WORK REQUIRED: Without any of their pictures, return all of the records exactly.

AVAILABLE DATA:
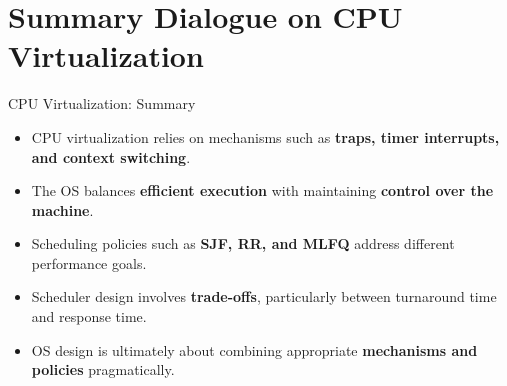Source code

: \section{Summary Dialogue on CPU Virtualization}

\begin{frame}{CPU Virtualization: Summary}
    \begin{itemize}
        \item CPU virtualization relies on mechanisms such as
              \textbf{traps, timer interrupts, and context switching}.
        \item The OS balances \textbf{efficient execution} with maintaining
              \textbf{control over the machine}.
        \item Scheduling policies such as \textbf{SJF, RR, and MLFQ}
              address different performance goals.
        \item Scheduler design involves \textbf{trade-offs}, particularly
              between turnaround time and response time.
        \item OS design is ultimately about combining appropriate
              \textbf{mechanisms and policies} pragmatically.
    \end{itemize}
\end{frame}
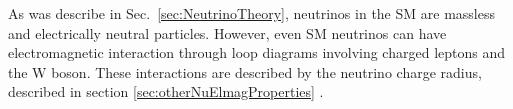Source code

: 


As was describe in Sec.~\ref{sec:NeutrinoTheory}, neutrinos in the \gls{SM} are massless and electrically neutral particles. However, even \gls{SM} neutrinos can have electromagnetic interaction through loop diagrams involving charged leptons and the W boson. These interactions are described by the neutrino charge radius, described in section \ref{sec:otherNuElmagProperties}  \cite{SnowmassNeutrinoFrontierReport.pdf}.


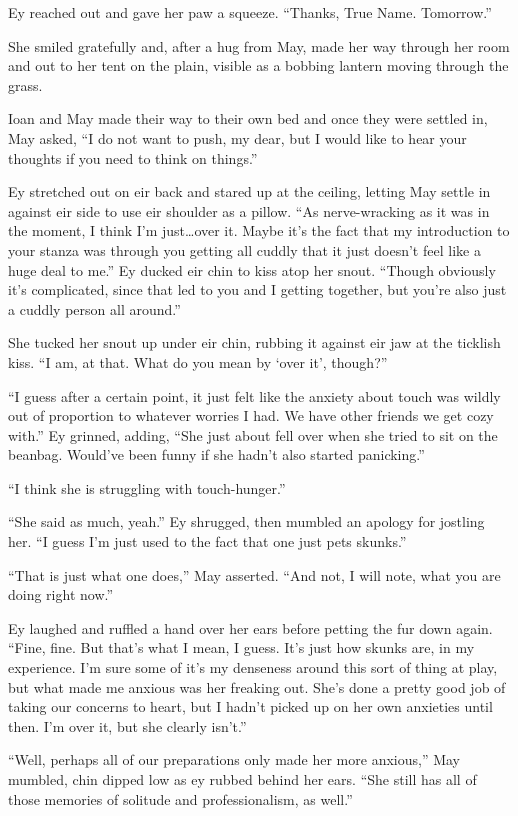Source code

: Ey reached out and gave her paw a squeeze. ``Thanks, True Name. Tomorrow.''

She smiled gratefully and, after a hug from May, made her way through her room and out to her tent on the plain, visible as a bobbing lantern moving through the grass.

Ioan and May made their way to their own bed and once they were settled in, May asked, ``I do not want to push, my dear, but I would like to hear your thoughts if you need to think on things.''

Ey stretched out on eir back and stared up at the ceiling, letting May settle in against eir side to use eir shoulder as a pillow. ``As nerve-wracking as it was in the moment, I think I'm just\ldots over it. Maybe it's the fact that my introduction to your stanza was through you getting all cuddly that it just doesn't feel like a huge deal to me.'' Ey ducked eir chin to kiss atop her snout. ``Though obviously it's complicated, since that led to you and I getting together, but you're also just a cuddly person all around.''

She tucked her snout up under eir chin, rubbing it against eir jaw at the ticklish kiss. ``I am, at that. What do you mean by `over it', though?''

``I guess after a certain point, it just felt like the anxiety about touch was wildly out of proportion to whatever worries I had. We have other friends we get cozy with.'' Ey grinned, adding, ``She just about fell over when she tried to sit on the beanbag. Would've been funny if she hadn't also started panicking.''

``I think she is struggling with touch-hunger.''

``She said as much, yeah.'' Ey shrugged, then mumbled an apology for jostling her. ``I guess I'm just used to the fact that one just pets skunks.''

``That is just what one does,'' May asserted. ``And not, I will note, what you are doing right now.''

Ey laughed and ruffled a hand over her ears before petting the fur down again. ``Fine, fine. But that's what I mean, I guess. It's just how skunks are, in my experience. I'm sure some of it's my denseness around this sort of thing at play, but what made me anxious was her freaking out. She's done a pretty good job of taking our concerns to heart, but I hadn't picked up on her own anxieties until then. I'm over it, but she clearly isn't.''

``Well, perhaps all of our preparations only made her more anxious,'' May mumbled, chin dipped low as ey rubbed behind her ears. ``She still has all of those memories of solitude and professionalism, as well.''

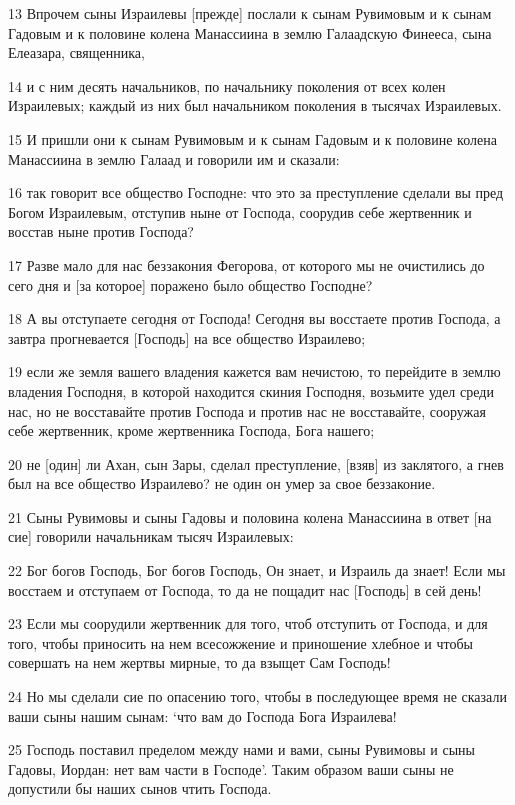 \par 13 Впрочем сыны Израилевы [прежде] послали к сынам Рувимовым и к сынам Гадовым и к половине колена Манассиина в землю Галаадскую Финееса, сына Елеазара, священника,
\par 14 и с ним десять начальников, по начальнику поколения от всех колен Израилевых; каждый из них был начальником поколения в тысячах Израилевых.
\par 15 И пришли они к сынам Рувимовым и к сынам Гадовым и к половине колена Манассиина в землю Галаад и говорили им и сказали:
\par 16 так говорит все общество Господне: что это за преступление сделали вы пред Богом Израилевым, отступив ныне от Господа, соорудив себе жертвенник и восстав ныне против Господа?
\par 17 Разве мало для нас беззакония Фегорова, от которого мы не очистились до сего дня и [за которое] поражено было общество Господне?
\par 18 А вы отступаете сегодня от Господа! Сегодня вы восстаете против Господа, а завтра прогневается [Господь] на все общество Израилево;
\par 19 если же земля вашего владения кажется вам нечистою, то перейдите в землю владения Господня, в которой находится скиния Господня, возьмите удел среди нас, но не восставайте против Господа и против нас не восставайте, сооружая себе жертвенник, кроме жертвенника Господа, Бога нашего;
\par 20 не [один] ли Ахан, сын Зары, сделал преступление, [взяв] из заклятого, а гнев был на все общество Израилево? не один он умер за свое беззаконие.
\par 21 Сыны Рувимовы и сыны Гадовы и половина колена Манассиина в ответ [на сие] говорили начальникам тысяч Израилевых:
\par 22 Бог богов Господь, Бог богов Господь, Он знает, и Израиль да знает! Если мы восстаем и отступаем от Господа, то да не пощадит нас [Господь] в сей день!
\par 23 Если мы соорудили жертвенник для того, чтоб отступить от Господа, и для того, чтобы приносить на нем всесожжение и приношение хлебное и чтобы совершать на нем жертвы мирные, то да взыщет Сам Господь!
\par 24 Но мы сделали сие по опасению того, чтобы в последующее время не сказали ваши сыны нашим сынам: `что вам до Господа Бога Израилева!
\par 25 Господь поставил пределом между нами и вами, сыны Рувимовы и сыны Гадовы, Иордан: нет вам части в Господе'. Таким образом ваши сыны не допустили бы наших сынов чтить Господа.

ANSWER TO THIS PROBLEM:
Source code

: \section{Summary Dialogue on CPU Virtualization}

\begin{frame}{CPU Virtualization: Summary}
    \begin{itemize}
        \item CPU virtualization relies on mechanisms such as
              \textbf{traps, timer interrupts, and context switching}.
        \item The OS balances \textbf{efficient execution} with maintaining
              \textbf{control over the machine}.
        \item Scheduling policies such as \textbf{SJF, RR, and MLFQ}
              address different performance goals.
        \item Scheduler design involves \textbf{trade-offs}, particularly
              between turnaround time and response time.
        \item OS design is ultimately about combining appropriate
              \textbf{mechanisms and policies} pragmatically.
    \end{itemize}
\end{frame}
Source code

: 


As was describe in Sec.~\ref{sec:NeutrinoTheory}, neutrinos in the \gls{SM} are massless and electrically neutral particles. However, even \gls{SM} neutrinos can have electromagnetic interaction through loop diagrams involving charged leptons and the W boson. These interactions are described by the neutrino charge radius, described in section \ref{sec:otherNuElmagProperties}  \cite{SnowmassNeutrinoFrontierReport.pdf}.


Source code

: Ey reached out and gave her paw a squeeze. ``Thanks, True Name. Tomorrow.''

She smiled gratefully and, after a hug from May, made her way through her room and out to her tent on the plain, visible as a bobbing lantern moving through the grass.

Ioan and May made their way to their own bed and once they were settled in, May asked, ``I do not want to push, my dear, but I would like to hear your thoughts if you need to think on things.''

Ey stretched out on eir back and stared up at the ceiling, letting May settle in against eir side to use eir shoulder as a pillow. ``As nerve-wracking as it was in the moment, I think I'm just\ldots over it. Maybe it's the fact that my introduction to your stanza was through you getting all cuddly that it just doesn't feel like a huge deal to me.'' Ey ducked eir chin to kiss atop her snout. ``Though obviously it's complicated, since that led to you and I getting together, but you're also just a cuddly person all around.''

She tucked her snout up under eir chin, rubbing it against eir jaw at the ticklish kiss. ``I am, at that. What do you mean by `over it', though?''

``I guess after a certain point, it just felt like the anxiety about touch was wildly out of proportion to whatever worries I had. We have other friends we get cozy with.'' Ey grinned, adding, ``She just about fell over when she tried to sit on the beanbag. Would've been funny if she hadn't also started panicking.''

``I think she is struggling with touch-hunger.''

``She said as much, yeah.'' Ey shrugged, then mumbled an apology for jostling her. ``I guess I'm just used to the fact that one just pets skunks.''

``That is just what one does,'' May asserted. ``And not, I will note, what you are doing right now.''

Ey laughed and ruffled a hand over her ears before petting the fur down again. ``Fine, fine. But that's what I mean, I guess. It's just how skunks are, in my experience. I'm sure some of it's my denseness around this sort of thing at play, but what made me anxious was her freaking out. She's done a pretty good job of taking our concerns to heart, but I hadn't picked up on her own anxieties until then. I'm over it, but she clearly isn't.''

``Well, perhaps all of our preparations only made her more anxious,'' May mumbled, chin dipped low as ey rubbed behind her ears. ``She still has all of those memories of solitude and professionalism, as well.''

 \par 13 Впрочем сыны Израилевы [прежде] послали к сынам Рувимовым и к сынам Гадовым и к половине колена Манассиина в землю Галаадскую Финееса, сына Елеазара, священника,
\par 14 и с ним десять начальников, по начальнику поколения от всех колен Израилевых; каждый из них был начальником поколения в тысячах Израилевых.
\par 15 И пришли они к сынам Рувимовым и к сынам Гадовым и к половине колена Манассиина в землю Галаад и говорили им и сказали:
\par 16 так говорит все общество Господне: что это за преступление сделали вы пред Богом Израилевым, отступив ныне от Господа, соорудив себе жертвенник и восстав ныне против Господа?
\par 17 Разве мало для нас беззакония Фегорова, от которого мы не очистились до сего дня и [за которое] поражено было общество Господне?
\par 18 А вы отступаете сегодня от Господа! Сегодня вы восстаете против Господа, а завтра прогневается [Господь] на все общество Израилево;
\par 19 если же земля вашего владения кажется вам нечистою, то перейдите в землю владения Господня, в которой находится скиния Господня, возьмите удел среди нас, но не восставайте против Господа и против нас не восставайте, сооружая себе жертвенник, кроме жертвенника Господа, Бога нашего;
\par 20 не [один] ли Ахан, сын Зары, сделал преступление, [взяв] из заклятого, а гнев был на все общество Израилево? не один он умер за свое беззаконие.
\par 21 Сыны Рувимовы и сыны Гадовы и половина колена Манассиина в ответ [на сие] говорили начальникам тысяч Израилевых:
\par 22 Бог богов Господь, Бог богов Господь, Он знает, и Израиль да знает! Если мы восстаем и отступаем от Господа, то да не пощадит нас [Господь] в сей день!
\par 23 Если мы соорудили жертвенник для того, чтоб отступить от Господа, и для того, чтобы приносить на нем всесожжение и приношение хлебное и чтобы совершать на нем жертвы мирные, то да взыщет Сам Господь!
\par 24 Но мы сделали сие по опасению того, чтобы в последующее время не сказали ваши сыны нашим сынам: `что вам до Господа Бога Израилева!
\par 25 Господь поставил пределом между нами и вами, сыны Рувимовы и сыны Гадовы, Иордан: нет вам части в Господе'. Таким образом ваши сыны не допустили бы наших сынов чтить Господа.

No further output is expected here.